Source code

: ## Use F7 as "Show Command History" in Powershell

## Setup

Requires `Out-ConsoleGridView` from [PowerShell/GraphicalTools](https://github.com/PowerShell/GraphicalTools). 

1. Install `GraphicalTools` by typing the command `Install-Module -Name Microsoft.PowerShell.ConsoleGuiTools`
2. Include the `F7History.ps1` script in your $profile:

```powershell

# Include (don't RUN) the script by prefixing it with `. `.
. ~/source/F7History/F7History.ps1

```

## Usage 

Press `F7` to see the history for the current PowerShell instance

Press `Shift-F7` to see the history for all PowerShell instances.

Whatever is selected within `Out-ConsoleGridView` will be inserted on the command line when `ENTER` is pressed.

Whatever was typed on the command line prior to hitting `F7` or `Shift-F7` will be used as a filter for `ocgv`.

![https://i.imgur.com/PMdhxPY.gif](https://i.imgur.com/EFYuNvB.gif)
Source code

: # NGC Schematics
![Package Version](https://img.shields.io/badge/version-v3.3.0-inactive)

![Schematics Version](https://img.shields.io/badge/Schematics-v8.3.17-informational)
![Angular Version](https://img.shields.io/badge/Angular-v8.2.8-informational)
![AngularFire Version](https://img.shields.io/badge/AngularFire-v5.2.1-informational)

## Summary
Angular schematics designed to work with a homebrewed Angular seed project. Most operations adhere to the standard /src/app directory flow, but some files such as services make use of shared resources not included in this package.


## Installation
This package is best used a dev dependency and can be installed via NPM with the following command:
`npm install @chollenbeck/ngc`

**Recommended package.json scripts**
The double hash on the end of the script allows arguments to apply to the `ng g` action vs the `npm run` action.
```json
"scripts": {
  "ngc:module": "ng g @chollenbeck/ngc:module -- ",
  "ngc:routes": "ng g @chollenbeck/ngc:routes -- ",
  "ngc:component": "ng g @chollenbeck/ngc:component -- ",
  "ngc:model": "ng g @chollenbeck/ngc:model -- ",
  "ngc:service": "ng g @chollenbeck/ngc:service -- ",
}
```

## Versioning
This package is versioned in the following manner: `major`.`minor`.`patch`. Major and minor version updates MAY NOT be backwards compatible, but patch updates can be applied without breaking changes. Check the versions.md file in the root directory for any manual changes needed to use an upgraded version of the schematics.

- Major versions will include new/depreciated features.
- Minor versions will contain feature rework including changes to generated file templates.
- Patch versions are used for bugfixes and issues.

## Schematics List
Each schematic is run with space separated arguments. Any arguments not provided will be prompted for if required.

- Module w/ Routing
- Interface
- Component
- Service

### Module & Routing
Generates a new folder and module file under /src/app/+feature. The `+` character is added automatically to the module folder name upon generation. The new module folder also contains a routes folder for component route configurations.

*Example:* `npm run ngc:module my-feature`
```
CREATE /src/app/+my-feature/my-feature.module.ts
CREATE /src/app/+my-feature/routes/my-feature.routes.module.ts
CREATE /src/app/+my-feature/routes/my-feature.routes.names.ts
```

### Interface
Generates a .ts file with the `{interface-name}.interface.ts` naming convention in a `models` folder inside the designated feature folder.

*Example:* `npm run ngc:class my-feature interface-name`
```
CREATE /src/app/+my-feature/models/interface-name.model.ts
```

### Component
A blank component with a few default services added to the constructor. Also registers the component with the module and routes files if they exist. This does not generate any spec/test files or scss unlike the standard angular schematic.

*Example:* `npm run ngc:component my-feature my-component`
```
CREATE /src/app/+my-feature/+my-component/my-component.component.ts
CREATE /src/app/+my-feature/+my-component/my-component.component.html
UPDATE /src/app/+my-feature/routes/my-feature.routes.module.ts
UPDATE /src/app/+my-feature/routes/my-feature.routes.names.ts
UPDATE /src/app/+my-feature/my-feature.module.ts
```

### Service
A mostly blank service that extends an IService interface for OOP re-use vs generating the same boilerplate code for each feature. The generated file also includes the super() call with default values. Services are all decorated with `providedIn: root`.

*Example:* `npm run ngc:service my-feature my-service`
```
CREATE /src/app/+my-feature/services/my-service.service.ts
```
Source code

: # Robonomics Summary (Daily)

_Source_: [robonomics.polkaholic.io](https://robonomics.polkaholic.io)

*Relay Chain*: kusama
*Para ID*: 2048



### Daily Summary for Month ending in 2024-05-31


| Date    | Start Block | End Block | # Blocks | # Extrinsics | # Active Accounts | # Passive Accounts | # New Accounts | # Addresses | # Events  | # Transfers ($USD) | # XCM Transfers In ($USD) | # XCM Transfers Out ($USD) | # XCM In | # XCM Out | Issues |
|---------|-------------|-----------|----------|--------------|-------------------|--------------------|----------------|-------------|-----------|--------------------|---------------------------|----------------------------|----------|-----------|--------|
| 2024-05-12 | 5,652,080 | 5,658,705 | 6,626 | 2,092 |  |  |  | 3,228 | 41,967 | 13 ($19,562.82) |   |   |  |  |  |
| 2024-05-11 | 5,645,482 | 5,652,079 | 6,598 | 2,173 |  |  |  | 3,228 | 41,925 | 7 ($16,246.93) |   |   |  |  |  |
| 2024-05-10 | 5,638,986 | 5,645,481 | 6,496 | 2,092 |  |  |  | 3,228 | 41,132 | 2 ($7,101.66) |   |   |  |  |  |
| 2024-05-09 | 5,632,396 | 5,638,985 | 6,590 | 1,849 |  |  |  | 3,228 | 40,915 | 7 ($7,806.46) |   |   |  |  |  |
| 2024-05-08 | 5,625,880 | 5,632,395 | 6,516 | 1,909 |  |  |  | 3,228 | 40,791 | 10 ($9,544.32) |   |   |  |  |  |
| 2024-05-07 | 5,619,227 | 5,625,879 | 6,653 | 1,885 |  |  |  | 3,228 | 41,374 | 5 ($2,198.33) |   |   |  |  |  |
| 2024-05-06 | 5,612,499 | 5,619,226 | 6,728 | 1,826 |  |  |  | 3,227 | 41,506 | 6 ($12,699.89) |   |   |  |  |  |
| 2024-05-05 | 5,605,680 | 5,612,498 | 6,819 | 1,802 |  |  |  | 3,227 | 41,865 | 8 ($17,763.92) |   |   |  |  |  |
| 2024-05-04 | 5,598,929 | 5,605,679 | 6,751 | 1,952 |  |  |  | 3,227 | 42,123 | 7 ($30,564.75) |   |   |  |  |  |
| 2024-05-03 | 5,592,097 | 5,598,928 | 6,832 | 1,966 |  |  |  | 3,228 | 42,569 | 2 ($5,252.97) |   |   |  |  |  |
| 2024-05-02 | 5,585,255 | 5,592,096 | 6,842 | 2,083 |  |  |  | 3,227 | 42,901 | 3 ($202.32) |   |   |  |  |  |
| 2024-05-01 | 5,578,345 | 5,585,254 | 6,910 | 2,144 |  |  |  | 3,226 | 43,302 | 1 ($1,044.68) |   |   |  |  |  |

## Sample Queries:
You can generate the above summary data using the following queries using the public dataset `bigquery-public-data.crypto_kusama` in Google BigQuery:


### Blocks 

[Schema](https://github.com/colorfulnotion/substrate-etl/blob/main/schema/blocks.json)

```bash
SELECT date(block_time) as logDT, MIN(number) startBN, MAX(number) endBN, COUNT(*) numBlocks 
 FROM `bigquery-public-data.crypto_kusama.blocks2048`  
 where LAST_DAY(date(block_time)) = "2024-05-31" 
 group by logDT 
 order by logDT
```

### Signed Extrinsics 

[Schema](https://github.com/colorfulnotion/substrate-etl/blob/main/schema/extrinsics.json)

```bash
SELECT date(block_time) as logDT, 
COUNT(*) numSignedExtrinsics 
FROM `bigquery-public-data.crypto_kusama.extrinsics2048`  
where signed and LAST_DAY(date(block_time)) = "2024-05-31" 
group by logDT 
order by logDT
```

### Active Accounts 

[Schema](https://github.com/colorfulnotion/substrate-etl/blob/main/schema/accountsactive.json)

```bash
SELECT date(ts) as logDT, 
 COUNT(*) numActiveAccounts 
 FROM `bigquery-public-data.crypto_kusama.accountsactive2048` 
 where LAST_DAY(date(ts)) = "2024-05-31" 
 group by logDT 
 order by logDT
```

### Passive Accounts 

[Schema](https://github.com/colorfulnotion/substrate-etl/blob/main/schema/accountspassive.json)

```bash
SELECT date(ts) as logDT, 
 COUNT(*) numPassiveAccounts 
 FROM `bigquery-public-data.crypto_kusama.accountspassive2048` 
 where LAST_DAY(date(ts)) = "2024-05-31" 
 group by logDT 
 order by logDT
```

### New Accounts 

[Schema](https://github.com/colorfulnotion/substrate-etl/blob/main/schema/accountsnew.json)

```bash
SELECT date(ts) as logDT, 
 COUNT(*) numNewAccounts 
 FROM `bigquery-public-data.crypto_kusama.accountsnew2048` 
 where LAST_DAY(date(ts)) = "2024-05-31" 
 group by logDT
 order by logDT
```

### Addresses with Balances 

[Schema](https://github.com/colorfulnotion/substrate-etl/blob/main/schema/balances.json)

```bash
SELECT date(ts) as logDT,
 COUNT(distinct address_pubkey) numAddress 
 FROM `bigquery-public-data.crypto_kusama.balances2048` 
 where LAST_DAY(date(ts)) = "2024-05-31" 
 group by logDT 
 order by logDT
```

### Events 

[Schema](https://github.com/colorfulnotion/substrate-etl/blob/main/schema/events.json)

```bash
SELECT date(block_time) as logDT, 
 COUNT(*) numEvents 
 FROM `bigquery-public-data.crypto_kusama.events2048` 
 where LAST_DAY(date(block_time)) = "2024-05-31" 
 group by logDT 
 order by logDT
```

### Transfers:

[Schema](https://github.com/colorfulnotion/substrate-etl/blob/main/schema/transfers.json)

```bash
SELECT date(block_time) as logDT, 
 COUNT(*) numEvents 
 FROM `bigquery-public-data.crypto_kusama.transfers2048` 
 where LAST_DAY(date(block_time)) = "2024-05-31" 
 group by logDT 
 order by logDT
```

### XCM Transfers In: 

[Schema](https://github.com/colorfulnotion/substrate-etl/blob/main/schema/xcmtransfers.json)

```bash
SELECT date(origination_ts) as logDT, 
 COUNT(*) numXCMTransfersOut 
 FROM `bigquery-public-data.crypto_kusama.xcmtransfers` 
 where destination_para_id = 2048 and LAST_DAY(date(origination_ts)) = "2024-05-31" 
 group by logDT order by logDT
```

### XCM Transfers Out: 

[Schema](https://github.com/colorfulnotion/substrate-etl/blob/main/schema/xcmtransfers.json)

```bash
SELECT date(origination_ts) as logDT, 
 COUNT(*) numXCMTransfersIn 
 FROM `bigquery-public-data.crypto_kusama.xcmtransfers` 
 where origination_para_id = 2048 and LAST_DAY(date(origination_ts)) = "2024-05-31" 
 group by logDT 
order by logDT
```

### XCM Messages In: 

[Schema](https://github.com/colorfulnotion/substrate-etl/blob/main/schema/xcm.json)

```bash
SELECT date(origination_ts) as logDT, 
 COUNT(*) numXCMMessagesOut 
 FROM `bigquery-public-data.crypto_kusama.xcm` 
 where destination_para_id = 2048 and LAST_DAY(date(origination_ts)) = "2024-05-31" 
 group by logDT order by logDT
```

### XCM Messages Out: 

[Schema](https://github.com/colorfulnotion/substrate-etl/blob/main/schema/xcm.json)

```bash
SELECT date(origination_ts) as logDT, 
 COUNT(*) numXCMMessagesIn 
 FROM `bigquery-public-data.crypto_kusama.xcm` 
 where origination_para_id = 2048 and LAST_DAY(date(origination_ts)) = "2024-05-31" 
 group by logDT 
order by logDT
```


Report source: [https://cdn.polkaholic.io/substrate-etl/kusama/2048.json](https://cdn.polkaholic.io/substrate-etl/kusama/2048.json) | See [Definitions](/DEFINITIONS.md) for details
□ □ □ □ □
- [Exercise]:
Filter the entries by the string "generated" and copy each matching line.

- [Solution to the exercise]:
- Minor versions will contain feature rework including changes to generated file templates.
A mostly blank service that extends an IService interface for OOP re-use vs generating the same boilerplate code for each feature. The generated file also includes the super() call with default values. Services are all decorated with `providedIn: root`.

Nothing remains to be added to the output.